In a few minutes from now we will discuss a brand new project proposal. The World Bank’s Global Partnership for Social Accountability (GPSA) is looking to fund (to the tune of US $800 000) social accountability initiatives and programs from Civil Society Organizations (CSOs) to increase farmers’ access to agricultural extension, advisory services, and agricultural inputs. By doing so, the programs will empower farmers and enhance their ability to “identify linkages between advisory services, inputs and technology grants”. Additionally, the programs will undertake approaches that result in the “CSO’s increased capacity to implement social accountability.” Holy crap that is a lot of development jargon. Basically, FRA and its partner organizations are trying to develop a program that will give Ugandan farmers a louder voice. Louder voice = more attention from government; more attention from government = better agricultural policy making –> people less hungry. And my role in all of this? Sit, listen, research, write, repeat.

As the car pulls up to a small jam my boss purchases two different newspapers from a vendor walking up and down the crowded streets. She finishes her lecture to Rachel on the importance of iron for girls of her age and then digs in to the front page story whilst the jam clears. As we continue to bump along Kampala’s congested roads and it dawns on me that most people back home have no idea what I am doing here. When people hear that you are going to Africa, their first assumption is that you are going to save the world. They assume that you, the Westerner, are going to selflessly volunteer your time to help build a school in a poor village or nurse an orphan back to health. The image below should look pretty familiar to most of you.

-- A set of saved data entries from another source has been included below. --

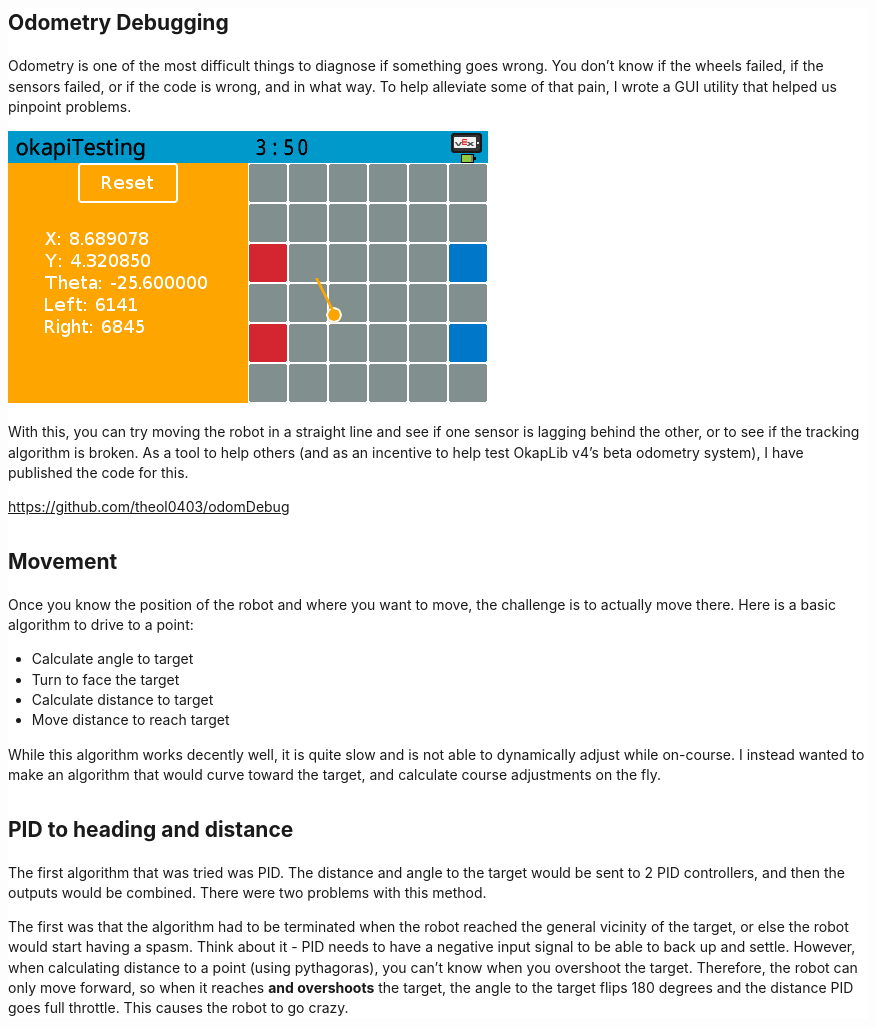 ## Odometry Debugging

Odometry is one of the most difficult things to diagnose if something goes
wrong. You don’t know if the wheels failed, if the sensors failed, or if the
code is wrong, and in what way. To help alleviate some of that pain, I wrote a
GUI utility that helped us pinpoint problems.

![](images/a9bb86a3bee3f1a933ef23f0b38513cdcad5a02a.png)

With this, you can try moving the robot in a straight line and see if one sensor
is lagging behind the other, or to see if the tracking algorithm is broken. As a
tool to help others (and as an incentive to help test OkapLib v4’s beta odometry
system), I have published the code for this.

<https://github.com/theol0403/odomDebug>

## Movement

Once you know the position of the robot and where you want to move, the
challenge is to actually move there. Here is a basic algorithm to drive to a
point:

- Calculate angle to target
- Turn to face the target
- Calculate distance to target
- Move distance to reach target

While this algorithm works decently well, it is quite slow and is not able to
dynamically adjust while on-course. I instead wanted to make an algorithm that
would curve toward the target, and calculate course adjustments on the fly.

## PID to heading and distance

The first algorithm that was tried was PID. The distance and angle to the target
would be sent to 2 PID controllers, and then the outputs would be combined.
There were two problems with this method.

The first was that the algorithm had to be terminated when the robot reached the
general vicinity of the target, or else the robot would start having a spasm.
Think about it - PID needs to have a negative input signal to be able to back up
and settle. However, when calculating distance to a point (using pythagoras),
you can’t know when you overshoot the target. Therefore, the robot can only move
forward, so when it reaches **and overshoots** the target, the angle to the
target flips 180 degrees and the distance PID goes full throttle. This causes
the robot to go crazy.
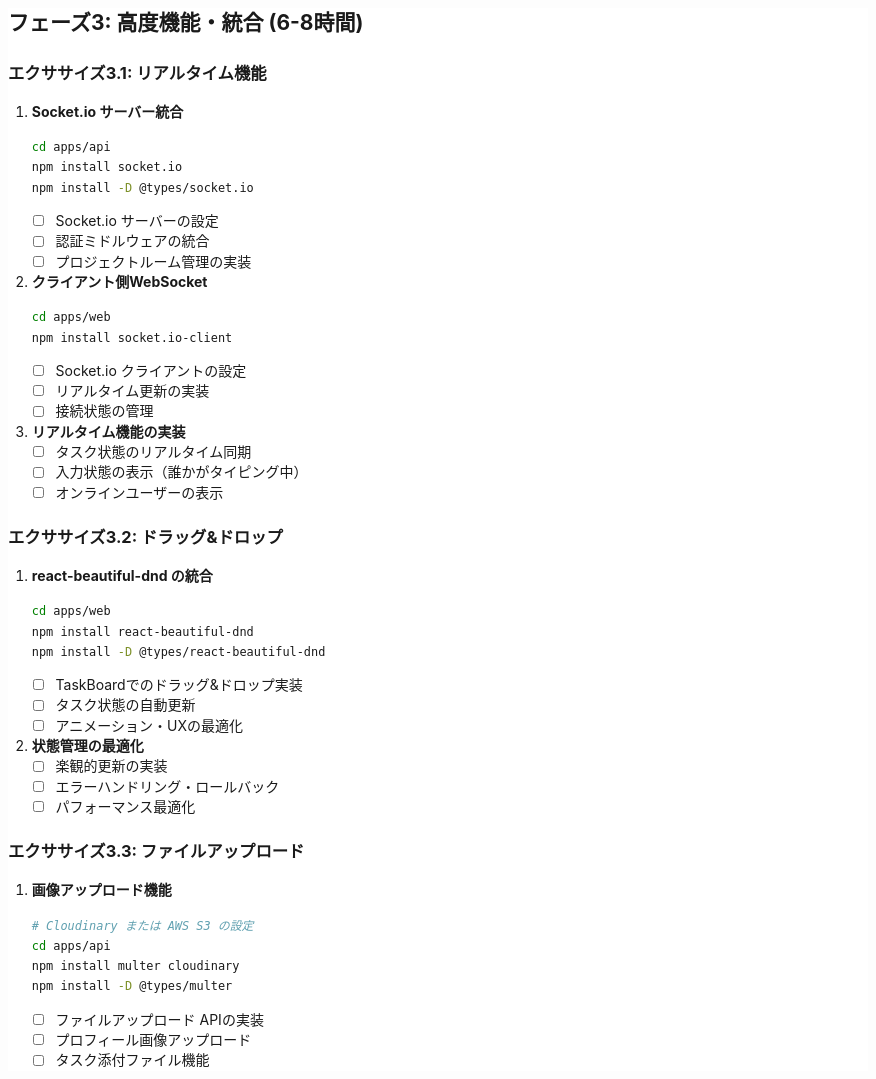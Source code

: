 ## フェーズ3: 高度機能・統合 (6-8時間)

### エクササイズ3.1: リアルタイム機能

1. **Socket.io サーバー統合**
   ```bash
   cd apps/api
   npm install socket.io
   npm install -D @types/socket.io
   ```
   - [ ] Socket.io サーバーの設定
   - [ ] 認証ミドルウェアの統合
   - [ ] プロジェクトルーム管理の実装

2. **クライアント側WebSocket**
   ```bash
   cd apps/web
   npm install socket.io-client
   ```
   - [ ] Socket.io クライアントの設定
   - [ ] リアルタイム更新の実装
   - [ ] 接続状態の管理

3. **リアルタイム機能の実装**
   - [ ] タスク状態のリアルタイム同期
   - [ ] 入力状態の表示（誰かがタイピング中）
   - [ ] オンラインユーザーの表示

### エクササイズ3.2: ドラッグ&ドロップ

1. **react-beautiful-dnd の統合**
   ```bash
   cd apps/web
   npm install react-beautiful-dnd
   npm install -D @types/react-beautiful-dnd
   ```
   - [ ] TaskBoardでのドラッグ&ドロップ実装
   - [ ] タスク状態の自動更新
   - [ ] アニメーション・UXの最適化

2. **状態管理の最適化**
   - [ ] 楽観的更新の実装
   - [ ] エラーハンドリング・ロールバック
   - [ ] パフォーマンス最適化

### エクササイズ3.3: ファイルアップロード

1. **画像アップロード機能**
   ```bash
   # Cloudinary または AWS S3 の設定
   cd apps/api
   npm install multer cloudinary
   npm install -D @types/multer
   ```
   - [ ] ファイルアップロード APIの実装
   - [ ] プロフィール画像アップロード
   - [ ] タスク添付ファイル機能
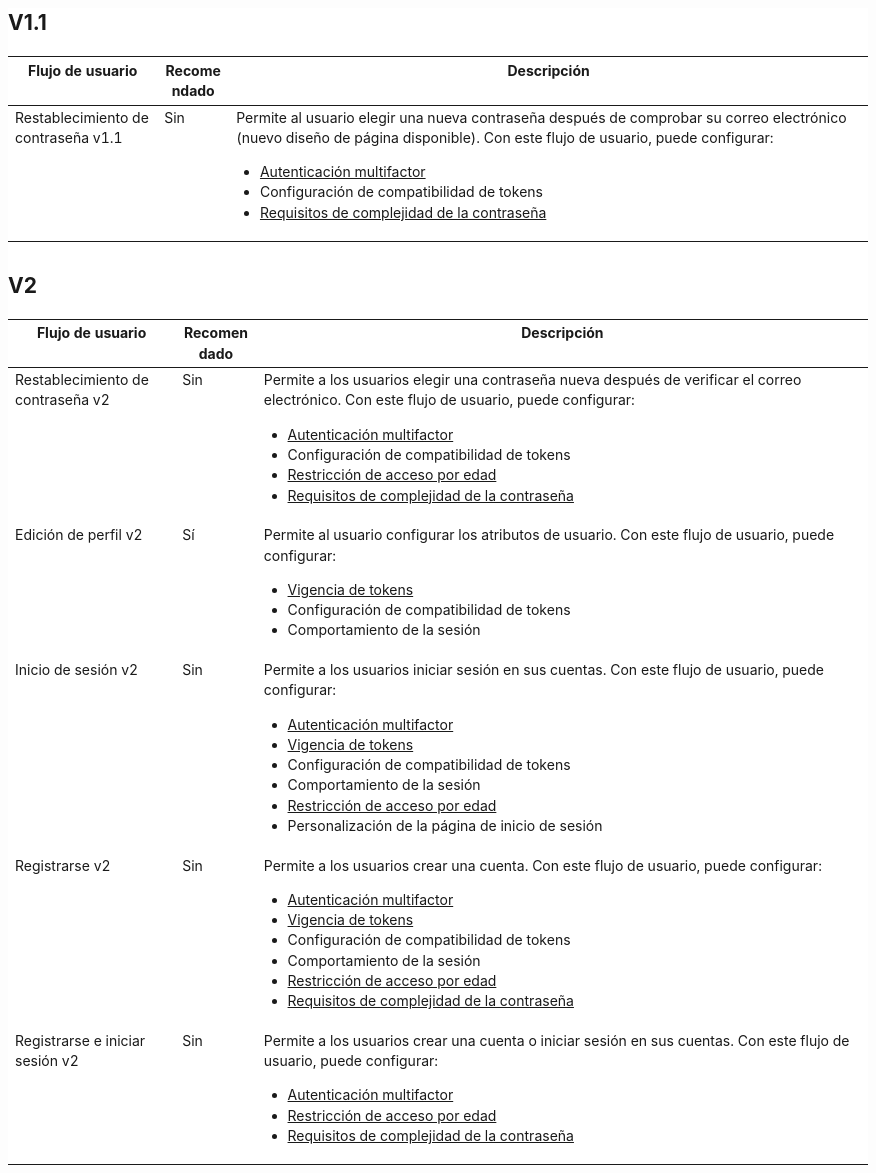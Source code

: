 ## <a name="v11"></a>V1.1

| Flujo de usuario | Recomendado | Descripción |
| --------- | ----------- | ----------- |
| Restablecimiento de contraseña v1.1 | Sin | Permite al usuario elegir una nueva contraseña después de comprobar su correo electrónico (nuevo diseño de página disponible). Con este flujo de usuario, puede configurar: <ul><li>[Autenticación multifactor](custom-policy-multi-factor-authentication.md)</li><li>Configuración de compatibilidad de tokens</li><li>[Requisitos de complejidad de la contraseña](user-flow-password-complexity.md)</li></ul> |

## <a name="v2"></a>V2

| Flujo de usuario | Recomendado | Descripción |
| --------- | ----------- | ----------- |
| Restablecimiento de contraseña v2 | Sin | Permite a los usuarios elegir una contraseña nueva después de verificar el correo electrónico. Con este flujo de usuario, puede configurar: <ul><li>[Autenticación multifactor](custom-policy-multi-factor-authentication.md)</li><li>Configuración de compatibilidad de tokens</li><li>[Restricción de acceso por edad](basic-age-gating.md)</li><li>[Requisitos de complejidad de la contraseña](user-flow-password-complexity.md)</li></ul> |
| Edición de perfil v2 | Sí | Permite al usuario configurar los atributos de usuario. Con este flujo de usuario, puede configurar: <ul><li>[Vigencia de tokens](tokens-overview.md)</li><li>Configuración de compatibilidad de tokens</li><li>Comportamiento de la sesión</li></ul> |
| Inicio de sesión v2 | Sin | Permite a los usuarios iniciar sesión en sus cuentas. Con este flujo de usuario, puede configurar: <ul><li>[Autenticación multifactor](custom-policy-multi-factor-authentication.md)</li><li>[Vigencia de tokens](tokens-overview.md)</li><li>Configuración de compatibilidad de tokens</li><li>Comportamiento de la sesión</li><li>[Restricción de acceso por edad](basic-age-gating.md)</li><li>Personalización de la página de inicio de sesión</li></ul> |
| Registrarse v2 | Sin | Permite a los usuarios crear una cuenta. Con este flujo de usuario, puede configurar: <ul><li>[Autenticación multifactor](custom-policy-multi-factor-authentication.md)</li><li>[Vigencia de tokens](tokens-overview.md)</li><li>Configuración de compatibilidad de tokens</li><li>Comportamiento de la sesión</li><li>[Restricción de acceso por edad](basic-age-gating.md)</li><li>[Requisitos de complejidad de la contraseña](user-flow-password-complexity.md)</li></ul> |
| Registrarse e iniciar sesión v2 | Sin | Permite a los usuarios crear una cuenta o iniciar sesión en sus cuentas. Con este flujo de usuario, puede configurar: <ul><li>[Autenticación multifactor](custom-policy-multi-factor-authentication.md)</li><li>[Restricción de acceso por edad](basic-age-gating.md)</li><li>[Requisitos de complejidad de la contraseña](user-flow-password-complexity.md)</li></ul> |
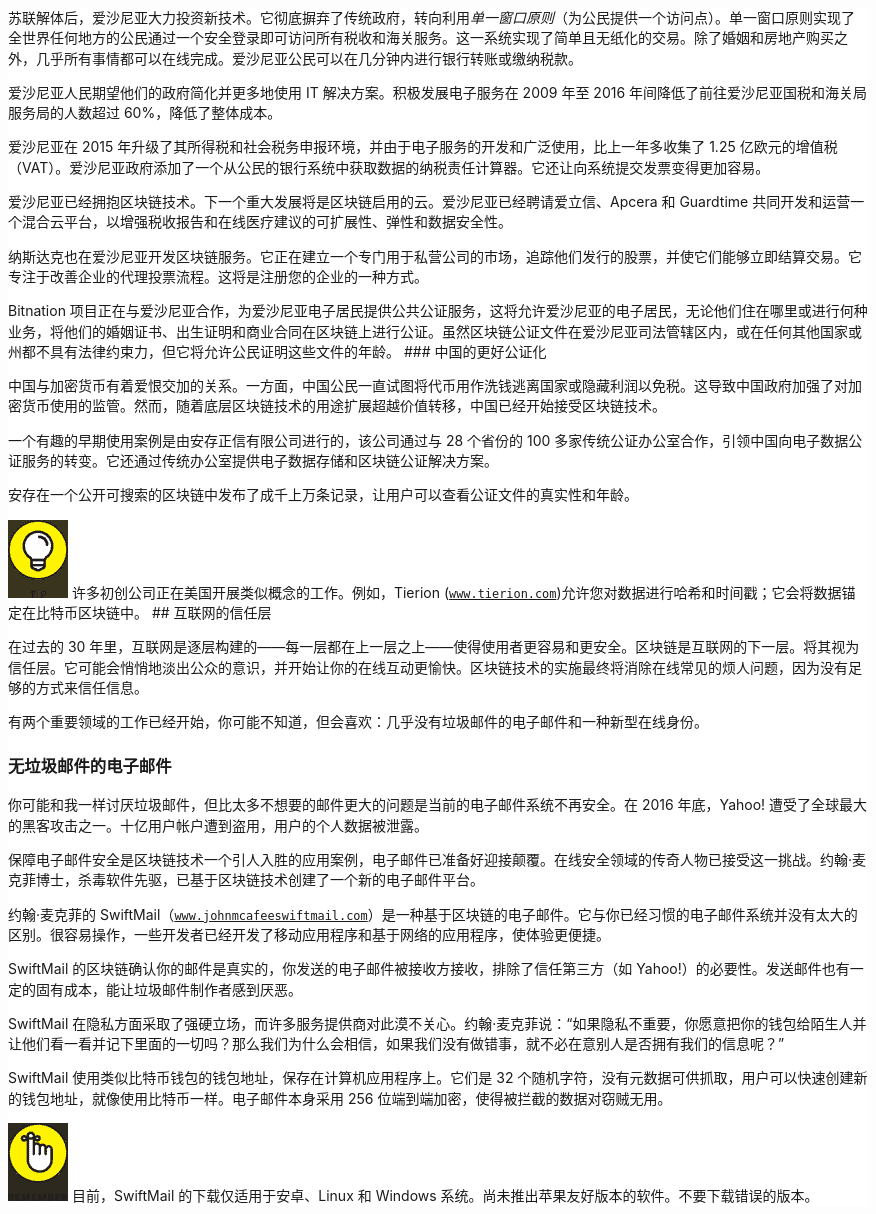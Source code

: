 苏联解体后，爱沙尼亚大力投资新技术。它彻底摒弃了传统政府，转向利用*单一窗口原则*（为公民提供一个访问点）。单一窗口原则实现了全世界任何地方的公民通过一个安全登录即可访问所有税收和海关服务。这一系统实现了简单且无纸化的交易。除了婚姻和房地产购买之外，几乎所有事情都可以在线完成。爱沙尼亚公民可以在几分钟内进行银行转账或缴纳税款。

爱沙尼亚人民期望他们的政府简化并更多地使用 IT 解决方案。积极发展电子服务在 2009 年至 2016 年间降低了前往爱沙尼亚国税和海关局服务局的人数超过 60%，降低了整体成本。

爱沙尼亚在 2015 年升级了其所得税和社会税务申报环境，并由于电子服务的开发和广泛使用，比上一年多收集了 1.25 亿欧元的增值税（VAT）。爱沙尼亚政府添加了一个从公民的银行系统中获取数据的纳税责任计算器。它还让向系统提交发票变得更加容易。

爱沙尼亚已经拥抱区块链技术。下一个重大发展将是区块链启用的云。爱沙尼亚已经聘请爱立信、Apcera 和 Guardtime 共同开发和运营一个混合云平台，以增强税收报告和在线医疗建议的可扩展性、弹性和数据安全性。

纳斯达克也在爱沙尼亚开发区块链服务。它正在建立一个专门用于私营公司的市场，追踪他们发行的股票，并使它们能够立即结算交易。它专注于改善企业的代理投票流程。这将是注册您的企业的一种方式。

Bitnation 项目正在与爱沙尼亚合作，为爱沙尼亚电子居民提供公共公证服务，这将允许爱沙尼亚的电子居民，无论他们住在哪里或进行何种业务，将他们的婚姻证书、出生证明和商业合同在区块链上进行公证。虽然区块链公证文件在爱沙尼亚司法管辖区内，或在任何其他国家或州都不具有法律约束力，但它将允许公民证明这些文件的年龄。 ### 中国的更好公证化

中国与加密货币有着爱恨交加的关系。一方面，中国公民一直试图将代币用作洗钱逃离国家或隐藏利润以免税。这导致中国政府加强了对加密货币使用的监管。然而，随着底层区块链技术的用途扩展超越价值转移，中国已经开始接受区块链技术。

一个有趣的早期使用案例是由安存正信有限公司进行的，该公司通过与 28 个省份的 100 多家传统公证办公室合作，引领中国向电子数据公证服务的转变。它还通过传统办公室提供电子数据存储和区块链公证解决方案。

安存在一个公开可搜索的区块链中发布了成千上万条记录，让用户可以查看公证文件的真实性和年龄。

![提示](img/tip.png) 许多初创公司正在美国开展类似概念的工作。例如，Tierion ([`www.tierion.com`](http://www.tierion.com))允许您对数据进行哈希和时间戳；它会将数据锚定在比特币区块链中。 ## 互联网的信任层

在过去的 30 年里，互联网是逐层构建的——每一层都在上一层之上——使得使用者更容易和更安全。区块链是互联网的下一层。将其视为信任层。它可能会悄悄地淡出公众的意识，并开始让你的在线互动更愉快。区块链技术的实施最终将消除在线常见的烦人问题，因为没有足够的方式来信任信息。

有两个重要领域的工作已经开始，你可能不知道，但会喜欢：几乎没有垃圾邮件的电子邮件和一种新型在线身份。

### 无垃圾邮件的电子邮件

你可能和我一样讨厌垃圾邮件，但比太多不想要的邮件更大的问题是当前的电子邮件系统不再安全。在 2016 年底，Yahoo! 遭受了全球最大的黑客攻击之一。十亿用户帐户遭到盗用，用户的个人数据被泄露。

保障电子邮件安全是区块链技术一个引人入胜的应用案例，电子邮件已准备好迎接颠覆。在线安全领域的传奇人物已接受这一挑战。约翰·麦克菲博士，杀毒软件先驱，已基于区块链技术创建了一个新的电子邮件平台。

约翰·麦克菲的 SwiftMail（[`www.johnmcafeeswiftmail.com`](http://www.johnmcafeeswiftmail.com)）是一种基于区块链的电子邮件。它与你已经习惯的电子邮件系统并没有太大的区别。很容易操作，一些开发者已经开发了移动应用程序和基于网络的应用程序，使体验更便捷。

SwiftMail 的区块链确认你的邮件是真实的，你发送的电子邮件被接收方接收，排除了信任第三方（如 Yahoo!）的必要性。发送邮件也有一定的固有成本，能让垃圾邮件制作者感到厌恶。

SwiftMail 在隐私方面采取了强硬立场，而许多服务提供商对此漠不关心。约翰·麦克菲说：“如果隐私不重要，你愿意把你的钱包给陌生人并让他们看一看并记下里面的一切吗？那么我们为什么会相信，如果我们没有做错事，就不必在意别人是否拥有我们的信息呢？”

SwiftMail 使用类似比特币钱包的钱包地址，保存在计算机应用程序上。它们是 32 个随机字符，没有元数据可供抓取，用户可以快速创建新的钱包地址，就像使用比特币一样。电子邮件本身采用 256 位端到端加密，使得被拦截的数据对窃贼无用。

![remember](img/remember.png) 目前，SwiftMail 的下载仅适用于安卓、Linux 和 Windows 系统。尚未推出苹果友好版本的软件。不要下载错误的版本。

Source: http://endhumanitariandouchery.co.nf/

I’d like to be as clear as possible on this one: I AM NOT DOING ANY OF THAT! Rather, I am the recipient of a scholarship that funds university students to undertake “cross-cultural exchanges encompassing international education, discovery and inquiry, and professional experiences.” Most of my work in Uganda is focused on the latter, namely as an intern at Food Rights Alliance. In case any ambiguities still exist, I would like to reiterate that I am not here to: ‘save’ Africa, build a school, or volunteer in an orphanage. I am not here for purely altruistic reasons and I understand that I am taking much more away from my host NGO than I could ever give. I am here to: learn about food security policy in Uganda, gain a better understanding of advocacy strategies, improve my research and writing skills, add value where I can, and use my Political Science/International Development Studies education as a basis for my day to day tasks.

As an intern at FRA, my day to day assignments include: writing analytical statements, reading/writing policy briefs, conducting background research so that my superiors can do their job more efficiently, proposal/concept note writing, editing, editing, editing, and attending meetings. My nationality does not put me in a better position than a Ugandan to conduct these tasks; however, my interest in international development might.

Instead of boring you all with another long rant about international volunteering, I’ve decided to let my work speak for itself. Below is an analytical statement that Rachel and I co-authored last week. The statement outlines FRA’s position on Uganda’s 2015/16 budgetary allocations to the Agricultural Sector. Although the statement was authored by me and Rachel, please note that we are not necessarily expressing our personal opinions, but rather those of FRA. Rachel and the FRA Secretariat staff has been nice enough to allow me to include this statement in my entry.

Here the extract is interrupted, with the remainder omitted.